Victor Yeimo dan orang Papua telah menjadi korban rasisme sejak pendudukan brutal di Indonesia!
“Lepaskan Victor Yeimo sekarang tanpa syarat apapun!”
Kontribusi dari pemuda Papua. #GratisBaratPapua @Sekretariat Pesan @ForumSEC @ronnykareni @westpapuamedia @PetisiRkytPapua @friwp pic.twitter.com/avDXVlYWMO
– Alumni HAM USP (@UspHuman) 14 Agustus 2021
Wenda mengatakan orang Papua seharusnya mengadakan hari berkabung untuk “mengingat apa yang telah dilakukan kepada kita”.
Dia menambahkan: “Karena krisis Covid ini, kita harus tinggal di rumah tahun ini. Jika Anda dapat dengan aman mengadakan pertemuan doa di desa Anda, lakukanlah, tetapi ingat bahwa Covid-19 adalah pembunuh. Kita harus yakin.”
Wenda juga meminta pemerintah Indonesia untuk “mulai meluruskan cerita ini” dengan membebaskan semua tapol, termasuk Victor Yeimo, juru bicara KNPB, dan Frans Wasini, pemerintahan sementara ULMWP.
“Kondisinya mengkhawatirkan karena perlakuannya yang tidak adil. Anda berisiko mati di penjara jika tidak ada yang dilakukan.
Kunjungan PBB sangat dibutuhkan
Indonesia juga harus segera mengizinkan Komisaris Tinggi PBB untuk Hak Asasi Manusia masuk ke Papua Barat, kata Wenda.
Dia menambahkan bahwa orang Papua akan berjuang sampai mereka mendapatkan kembali hak mereka untuk menentukan nasib sendiri melalui referendum kemerdekaan yang dimediasi secara internasional.
Di Sydney, Joe Collins dari Australia West Papua Association (AWPA) juga menyebut Perjanjian New York sebagai “pengkhianatan”Ia berharap aparat keamanan Indonesia secara damai mengizinkan semua aksi unjuk rasa memperingati peristiwa tragis hari ini.

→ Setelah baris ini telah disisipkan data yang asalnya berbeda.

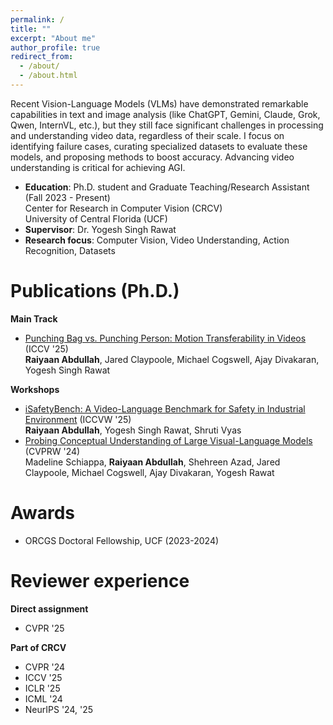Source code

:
 ```yaml
---
permalink: /
title: ""
excerpt: "About me"
author_profile: true
redirect_from: 
  - /about/
  - /about.html
---
```

Recent Vision-Language Models (VLMs) have demonstrated remarkable capabilities in text and image analysis (like ChatGPT, Gemini, Claude, Grok, Qwen, InternVL, etc.), but they still face significant challenges in processing and understanding video data, regardless of their scale. I focus on identifying failure cases, curating specialized datasets to evaluate these models, and proposing methods to boost accuracy. Advancing video understanding is critical for achieving AGI.
* **Education**: Ph.D. student and Graduate Teaching/Research Assistant (Fall 2023 - Present)  
  Center for Research in Computer Vision (CRCV)  
  University of Central Florida (UCF)  
* **Supervisor**: Dr. Yogesh Singh Rawat  
* **Research focus**: Computer Vision, Video Understanding, Action Recognition, Datasets  

Publications (Ph.D.)
======
**Main Track**
* [Punching Bag vs. Punching Person: Motion Transferability in Videos](https://raiyaan.xyz/Motion-Transfer-webpage/) (ICCV '25)  
  **Raiyaan Abdullah**, Jared Claypoole, Michael Cogswell, Ajay Divakaran, Yogesh Singh Rawat  

**Workshops**
* [iSafetyBench: A Video-Language Benchmark for Safety in Industrial Environment](https://isafetybench.github.io/) (ICCVW '25)  
  **Raiyaan Abdullah**, Yogesh Singh Rawat, Shruti Vyas  
* [Probing Conceptual Understanding of Large Visual-Language Models](https://openaccess.thecvf.com/content/CVPR2024W/MMFM/papers/Schiappa_Probing_Conceptual_Understanding_of_Large_Visual-Language_Models_CVPRW_2024_paper.pdf) (CVPRW '24)  
  Madeline Schiappa, **Raiyaan Abdullah**, Shehreen Azad, Jared Claypoole, Michael Cogswell, Ajay Divakaran, Yogesh Rawat

<!-- Skills
======
I primarily conduct my research in Python, leveraging PyTorch and other widely used libraries. I also have practical experience with graphic-design tools (Adobe Photoshop, Illustrator), video-editing applications, and web technologies (HTML, CSS, JavaScript). -->

Awards
======
* ORCGS Doctoral Fellowship, UCF (2023-2024)

Reviewer experience
======
**Direct assignment**
* CVPR '25  

**Part of CRCV**
* CVPR '24
* ICCV '25
* ICLR '25
* ICML '24
* NeurIPS '24, '25


  
<!-- Publications
======
  <ul>{% for post in site.publications %}
    {% include archive-single-cv.html %}
  {% endfor %}</ul> -->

Aksi unjuk rasa Front Rakyat Indonesia untuk West Papua (FRI-WP) dan Panitia Aliansi Mahasiswa Papua (AMP) Kota Ambon digelar hari ini untuk memperingati peristiwa tragis dengan tema: 59 tahun perjanjian ilegal New York dan melawan Rasisme di negara Papua.
Collins juga mengatakan dalam sebuah pernyataan bahwa ada kekhawatiran bahwa mendekati Hari Kemerdekaan Indonesia pada 17 Agustus, orang Papua mungkin diintimidasi atau dipaksa untuk menghadiri upacara yang bertentangan dengan keinginan mereka.
Sebuah artikel dari Kantor Berita Antara berjudul “Masyarakat Papua Dituntut Untuk Mengibarkan Bendera Jelang HUT Kemerdekaan” melaporkan bahwa pemerintah daerah telah mendesak warga dan birokrat Papua untuk berpartisipasi dalam perayaan Hari Kemerdekaan Indonesia ke-76 dengan mengibarkan bendera merah putih di depan rumah, toko, dan kantor mereka.
Besok moderator Permohonan Rakyat Papua (PRP) menyerukan kepada masyarakat di Tanah Papua untuk ambil bagian dalam aksi mimbar bebas rakyat Papua untuk mendorong pembebasan tanpa syarat Victor Yeimo.
Demikian Tabloid JubiJuru bicara petisi, Samuel Awom, mengatakan Yeimo bukanlah pelaku, tetapi korban rasisme kolonial Indonesia yang terstruktur dan masif yang menimpa penduduk asli Papua.
Yeimo saat ini berstatus “Tahanan Kejaksaan” namun ditahan sementara di Rutan Brimob Polda Papua sambil menunggu persidangan.